Seated in a smoky corner of the Royal Commonwealth Society, sometime after midnight, but before one thirty when I left, a package of Pall Mall cigarettes found their way in front of me. I'm not sure whose they were, in retrospect, but at the moment I saw them, I wasn't concerned with ownership. I had lost at billiards and was drinking fine twelve year scotch whisky between glasses of Carlsburg, and as the early morning showed no signs of slowing, I pulled out a cigarette, lit it, and smoked, satisfied and drugged by the warmth of the night. How, the question keeps coming up, had I gotten here.
In the simplest terms, I had gotten there by following a series of choices that began with agreeing to discuss functional grammar with colleagues in the Nottingham campus building downtown. The meeting ended up being just a few of us, my boss and one of his PhD students, a third year language student I taught last year, and my part-time boss from the school of education piped in via Skype. Systemic functional linguistics and grammar are not things that excite normal people, but if they excite you and you find three or four other people who are also excited by them, two hours of discussing transitivity and mood blocks can pass in a blink of an eye. That was great: let's go drinking.
And then a tree -- there is a tree behind the campus building in KL, an incredible one. One like I have never seen before. Much older than all of us and one that you have to stop and look up at. And in looking up at it, the story somehow slips into the present tense.
At a Chinese restaurant on the street, beer, and a fight breaking out between lovers. A waiter is kicked and bitten and he shows us his cut. The tourists (there are tourists everywhere) sit uncomfortably, while our table looks on like social anthropologists, discussing culture, our responsibility or ability to try to stop it. A fat Malay police officer finally arrives, with an automatic weapon strung nonchalantly and resting on his belly.
At some point in the night, I lose my voice.
People dance, and I dance too. I line dance to achy breaky heart sung by a man and woman with a guitar and backing tracks on Macbooks.
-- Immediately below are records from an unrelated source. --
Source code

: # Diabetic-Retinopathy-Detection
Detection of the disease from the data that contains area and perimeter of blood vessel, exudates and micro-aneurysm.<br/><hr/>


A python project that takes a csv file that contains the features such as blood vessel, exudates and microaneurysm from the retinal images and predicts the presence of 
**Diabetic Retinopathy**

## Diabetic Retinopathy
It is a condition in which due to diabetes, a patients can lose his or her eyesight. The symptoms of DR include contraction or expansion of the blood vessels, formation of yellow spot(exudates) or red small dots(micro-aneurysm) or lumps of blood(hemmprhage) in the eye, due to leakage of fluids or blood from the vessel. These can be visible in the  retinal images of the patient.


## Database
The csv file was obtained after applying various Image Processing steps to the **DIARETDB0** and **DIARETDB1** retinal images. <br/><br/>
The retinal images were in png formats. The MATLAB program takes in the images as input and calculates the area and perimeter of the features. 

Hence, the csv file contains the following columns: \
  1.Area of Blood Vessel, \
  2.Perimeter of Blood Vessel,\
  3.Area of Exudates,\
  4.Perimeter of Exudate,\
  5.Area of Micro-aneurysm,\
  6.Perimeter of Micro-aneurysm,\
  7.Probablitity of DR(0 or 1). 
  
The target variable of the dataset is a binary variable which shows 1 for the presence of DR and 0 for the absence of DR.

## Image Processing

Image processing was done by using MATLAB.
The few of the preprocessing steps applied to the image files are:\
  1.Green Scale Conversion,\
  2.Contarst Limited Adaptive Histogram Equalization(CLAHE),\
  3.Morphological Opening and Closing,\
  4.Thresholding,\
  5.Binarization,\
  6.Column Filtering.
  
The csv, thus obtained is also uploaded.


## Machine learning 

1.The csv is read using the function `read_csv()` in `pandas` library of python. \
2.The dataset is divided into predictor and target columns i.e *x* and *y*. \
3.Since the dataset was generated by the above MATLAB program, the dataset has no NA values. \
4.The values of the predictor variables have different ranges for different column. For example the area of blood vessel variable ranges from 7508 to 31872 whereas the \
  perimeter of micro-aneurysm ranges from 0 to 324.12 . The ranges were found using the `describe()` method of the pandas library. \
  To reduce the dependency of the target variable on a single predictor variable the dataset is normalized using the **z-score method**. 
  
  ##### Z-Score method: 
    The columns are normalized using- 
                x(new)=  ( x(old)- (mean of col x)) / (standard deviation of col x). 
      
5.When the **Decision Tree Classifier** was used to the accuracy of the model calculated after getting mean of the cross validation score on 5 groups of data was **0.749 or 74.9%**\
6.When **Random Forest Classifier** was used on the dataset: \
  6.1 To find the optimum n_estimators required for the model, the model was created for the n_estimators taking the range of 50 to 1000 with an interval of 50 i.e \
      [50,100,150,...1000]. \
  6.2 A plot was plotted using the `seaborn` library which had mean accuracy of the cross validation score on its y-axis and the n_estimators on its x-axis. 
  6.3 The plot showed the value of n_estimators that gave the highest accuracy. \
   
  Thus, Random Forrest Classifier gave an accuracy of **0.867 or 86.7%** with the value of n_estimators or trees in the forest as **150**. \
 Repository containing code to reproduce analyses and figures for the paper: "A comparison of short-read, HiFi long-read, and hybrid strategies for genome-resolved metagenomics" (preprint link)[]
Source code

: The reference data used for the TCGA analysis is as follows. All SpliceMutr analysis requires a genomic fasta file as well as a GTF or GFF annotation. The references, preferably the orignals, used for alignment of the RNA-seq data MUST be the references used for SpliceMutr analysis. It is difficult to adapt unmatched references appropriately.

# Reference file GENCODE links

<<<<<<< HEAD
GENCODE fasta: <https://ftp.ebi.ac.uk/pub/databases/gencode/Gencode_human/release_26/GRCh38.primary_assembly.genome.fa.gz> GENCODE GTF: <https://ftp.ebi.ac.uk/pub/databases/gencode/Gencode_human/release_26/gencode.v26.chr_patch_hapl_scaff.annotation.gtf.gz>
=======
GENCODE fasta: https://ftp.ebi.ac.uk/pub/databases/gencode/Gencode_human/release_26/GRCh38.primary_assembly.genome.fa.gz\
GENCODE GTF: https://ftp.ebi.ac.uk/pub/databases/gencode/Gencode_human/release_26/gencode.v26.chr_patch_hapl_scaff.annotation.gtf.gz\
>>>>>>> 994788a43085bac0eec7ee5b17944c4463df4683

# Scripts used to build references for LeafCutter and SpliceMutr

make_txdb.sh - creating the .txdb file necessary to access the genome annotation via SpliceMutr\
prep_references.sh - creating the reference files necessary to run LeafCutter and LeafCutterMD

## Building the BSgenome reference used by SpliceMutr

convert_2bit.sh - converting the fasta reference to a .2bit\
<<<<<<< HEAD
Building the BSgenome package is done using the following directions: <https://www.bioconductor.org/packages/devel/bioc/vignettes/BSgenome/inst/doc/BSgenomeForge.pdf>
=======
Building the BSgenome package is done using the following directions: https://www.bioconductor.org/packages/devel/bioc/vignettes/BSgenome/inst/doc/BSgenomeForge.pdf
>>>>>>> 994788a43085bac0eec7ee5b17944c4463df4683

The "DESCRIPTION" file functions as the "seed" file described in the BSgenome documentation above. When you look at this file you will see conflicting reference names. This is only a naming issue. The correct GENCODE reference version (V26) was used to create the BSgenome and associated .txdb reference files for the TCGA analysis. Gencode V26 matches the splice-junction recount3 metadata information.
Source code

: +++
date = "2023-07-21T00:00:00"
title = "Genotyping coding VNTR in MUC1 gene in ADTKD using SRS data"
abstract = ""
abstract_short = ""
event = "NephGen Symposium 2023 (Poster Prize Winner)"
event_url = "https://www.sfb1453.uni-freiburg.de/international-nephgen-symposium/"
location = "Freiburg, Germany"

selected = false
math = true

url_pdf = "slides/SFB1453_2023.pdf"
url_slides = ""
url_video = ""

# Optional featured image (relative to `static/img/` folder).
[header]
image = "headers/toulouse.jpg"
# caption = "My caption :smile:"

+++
I request, and they play 'Over the Rainbow', the song that reminds me of everything good in my life. There's more excellent whisky and I think of the Wedding at Cana, when Jesus turns water to wine. The master of the banquet comments, 'Everyone brings out the choice wine first and then the cheaper wine after the guests have had too much to drink; but you have saved the best till now.' (John 2:10) There's a metaphor here, I think, something about my life lived to this moment: the whisky made by a miracle, the best of all.
In the loss of faith, the five years I have been completely free and clear of Christianity, I have only grown happier and more content with how, rather than where, life has taken me. This is true for me: it doesn't need to be true for you. While the former version of me wrung his hands and worried (surrounded by others wringing their hands and worrying), I feel more and more like I am simply riding on the planet, on the top of the globe at any moment, hurtling forward into space. No one is watching. Let the others worry: I have worried enough for a thirty-one year old.
When the taxi stops in front of the terrace house in Taman Sri Minang, Mia is awake again, as she is most nights, busy running the sort of errands two year olds run well after midnight. I sit up a bit, Yoko sleeping on the floor and the heat of the house slowly seeping out into the night. Hurtling forward, yes. Best to just let go.